Photocatalytic Aerobic Dehydrogenation of N-Heterocycles with Ir(III) Photosensitizers Bearing the 2(2'-Pyridyl)benzimidazole Scaffold

Abstract

Photoredox catalysis constitutes a very powerful tool in organic synthesis, due to its versatility, efficiency, and the mild conditions required by photoinduced transformations. In this paper, we present an efficient and selective photocatalytic procedure for the aerobic oxidative dehydrogenation of partially saturated N-heterocycles to afford the respective N-heteroarenes (indoles, quinolines, acridines, and quinoxalines). The protocol involves the use of new Ir(III) biscyclometalated photocatalysts of the general formula [Ir(C^N)₂(N^N')]Cl, where the C^N ligand is 2-(2,4-difluorophenyl)pyridinate, and N^N' are different ligands based on the 2-(2'-pyridyl)benzimidazole scaffold. In-depth electrochemical and photophysical studies as well as DFT calculations have allowed us to establish structure-activity relationships, which provide insights for the rational design of efficient metal-based dyes in photocatalytic oxidation reactions. In addition, we have formulated a dual mechanism, mediated by the radical anion superoxide, for the above-mentioned transformations.

Figure 1

Synthesis route and molecular structures of ligands L1–L5 and complexes [Ir1]Cl–[Ir5]Cl.
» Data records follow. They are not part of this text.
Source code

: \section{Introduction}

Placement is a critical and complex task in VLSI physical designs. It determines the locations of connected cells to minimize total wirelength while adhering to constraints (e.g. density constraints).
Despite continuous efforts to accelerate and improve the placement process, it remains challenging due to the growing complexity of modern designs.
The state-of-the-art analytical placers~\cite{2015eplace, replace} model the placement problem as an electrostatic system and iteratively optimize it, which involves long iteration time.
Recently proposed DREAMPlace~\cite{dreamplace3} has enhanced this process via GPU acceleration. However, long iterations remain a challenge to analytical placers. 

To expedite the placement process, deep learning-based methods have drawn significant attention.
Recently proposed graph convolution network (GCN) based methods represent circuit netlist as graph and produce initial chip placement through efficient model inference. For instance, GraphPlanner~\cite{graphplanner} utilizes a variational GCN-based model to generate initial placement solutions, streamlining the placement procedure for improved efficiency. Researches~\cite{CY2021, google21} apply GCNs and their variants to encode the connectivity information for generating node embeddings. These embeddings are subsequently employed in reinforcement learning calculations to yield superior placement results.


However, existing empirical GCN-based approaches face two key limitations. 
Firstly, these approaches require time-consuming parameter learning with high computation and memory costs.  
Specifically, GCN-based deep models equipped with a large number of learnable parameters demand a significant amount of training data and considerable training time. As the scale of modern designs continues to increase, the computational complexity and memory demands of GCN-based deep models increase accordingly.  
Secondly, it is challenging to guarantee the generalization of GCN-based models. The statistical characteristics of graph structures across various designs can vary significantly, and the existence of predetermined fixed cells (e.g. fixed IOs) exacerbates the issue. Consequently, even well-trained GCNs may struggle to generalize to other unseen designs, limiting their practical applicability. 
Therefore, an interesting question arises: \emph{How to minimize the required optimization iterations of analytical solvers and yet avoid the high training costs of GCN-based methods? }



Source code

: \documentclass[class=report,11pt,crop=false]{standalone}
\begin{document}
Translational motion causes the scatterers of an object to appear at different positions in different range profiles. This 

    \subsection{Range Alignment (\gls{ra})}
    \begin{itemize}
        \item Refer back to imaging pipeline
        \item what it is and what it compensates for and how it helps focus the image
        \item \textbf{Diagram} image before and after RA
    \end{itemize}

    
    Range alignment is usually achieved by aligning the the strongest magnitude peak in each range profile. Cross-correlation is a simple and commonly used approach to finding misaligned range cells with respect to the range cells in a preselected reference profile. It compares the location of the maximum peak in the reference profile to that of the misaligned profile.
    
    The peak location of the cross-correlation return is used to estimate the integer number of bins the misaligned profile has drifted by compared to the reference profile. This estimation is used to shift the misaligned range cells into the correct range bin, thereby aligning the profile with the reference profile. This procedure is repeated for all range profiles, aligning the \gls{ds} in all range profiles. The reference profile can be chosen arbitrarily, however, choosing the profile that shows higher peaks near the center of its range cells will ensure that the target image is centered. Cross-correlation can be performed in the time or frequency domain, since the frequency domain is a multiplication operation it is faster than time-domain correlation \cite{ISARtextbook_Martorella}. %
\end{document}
Complexes were obtained as racemic mixtures but only Λ enantiomers are shown.

Figure 2

ORTEP diagrams for the molecular structures of (Λ)-[Ir1]⁺, (Λ)-[Ir3]⁺, (Λ)-[Ir4]⁺ and (Λ)-[Ir5]⁺ obtained by X-ray diffraction. Thermal ellipsoids are shown at the 30% probability level. The Δ enantiomers, the H atoms, the Cl^– or PF₆^– counterions, and the solvent molecules (MeOH for rac-[Ir1]Cl) have been omitted for the sake of clarity.

Figure 3

Schematic representation of the energies and the isovalue contour pictures calculated for the frontier molecular orbitals of [Ir(dfppy)₂(bpy)]⁺, [2]⁺, and [Ir3]⁺.

Figure 4

Energy diagram showing the calculated energy difference values between the lowest triplet excited state (T₁) and the singlet ground state, keeping the geometry of the respective triplet (S₀) for complexes [1]⁺, [2]⁺, and [Ir1]⁺–[Ir5]⁺.

Figure 5

(a) Overlaid UV–vis absorption spectra of [Ir1]Cl–[Ir5]Cl (10^–5 M) in CH₃CN at 25 °C along with the emission spectrum of the blue light used in the photocatalytic assays (left). (b) Overlaid emission spectra of of [Ir1]Cl–[Ir5]Cl (10^–5 M) in deoxygenated CH₃CN at 25 °C upon excitation with λ_ex = 405 nm (right).

Figure 6

Cyclic voltammograms of complexes [Ir1]Cl–[Ir5]Cl in acetonitrile solution (5 × 10^–4 M), using 0.1 M [nBu₄N][PF₆] as supporting electrolyte and recorded with scan rate of 0.10 V·s^–1.

Figure 7

Latimer diagram for [Ir3]Cl, with redox potentials determined by CV and the emission energy calculated from the photoluminescence spectrum. The redox potentials for [Ir3]⁺ and its excited state [Ir3*]⁺ are given in V versus Fc⁺/Fc. E_1/2(Ir^IV/Ir^III*) = E_1/2(Ir^IV/Ir^III) – E_1/2(Ir^III*/Ir^III) and E_1/2(Ir^III*/Ir^II) = E_1/2(Ir^III/Ir^II) + E_1/2(Ir^III*/Ir^III). All the potential values are given as reduction potentials regardless the sense of the arrows for the quenching cycles.

Figure 8

Stern–Volmer quenching experiments. (a) Emission quenching of [Ir4]Cl (0.07 mM in CH₃CN, 25 °C) upon incremental addition of substrate 3a (0.1–2 mM) under N₂ and λ_ir = 405 nm. (b) Stern–Volmer quenching plot, where I₀ = PL intensity of [Ir4]Cl at [3a] = 0 mM; I = PL intensity of [Ir4]Cl at different [3a]; I₀/I = 29.728 × [3a] + 1.0544; R² = 0.9996.

Figure 9

Pathways A and B for the oxidative dehydrogenation of 3a in the presence of the new Ir(III) PCs. Steps (2), (3) and (4), (5) etc. from species A are common for both pathways.